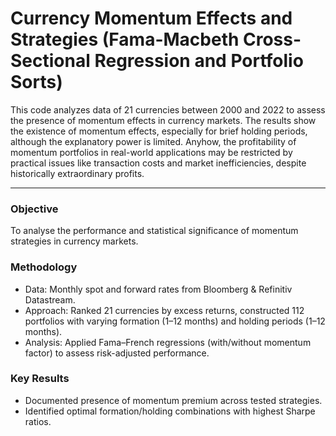 # Currency Momentum Effects and Strategies (Fama-Macbeth Cross-Sectional Regression and Portfolio Sorts)

This code analyzes data of 21 currencies between 2000 and 2022 to assess the presence of
momentum effects in currency markets. The results show the existence of momentum effects,
especially for brief holding periods, although the explanatory power is limited. Anyhow, the
profitability of momentum portfolios in real-world applications may be restricted by practical
issues like transaction costs and market inefficiencies, despite historically extraordinary
profits.

---
### Objective
To analyse the performance and statistical significance of momentum strategies in currency markets.

### Methodology
- Data: Monthly spot and forward rates from Bloomberg & Refinitiv Datastream.
- Approach: Ranked 21 currencies by excess returns, constructed 112 portfolios with varying formation (1–12 months) and holding periods (1–12 months).
- Analysis: Applied Fama–French regressions (with/without momentum factor) to assess risk-adjusted performance.
  
### Key Results
- Documented presence of momentum premium across tested strategies.
- Identified optimal formation/holding combinations with highest Sharpe ratios.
-.-.-
* TASK ITEM
Copy all lines of the records in which the string "performance" can be found.

* ANSWER SPACE
To analyse the performance and statistical significance of momentum strategies in currency markets.
- Analysis: Applied Fama–French regressions (with/without momentum factor) to assess risk-adjusted performance.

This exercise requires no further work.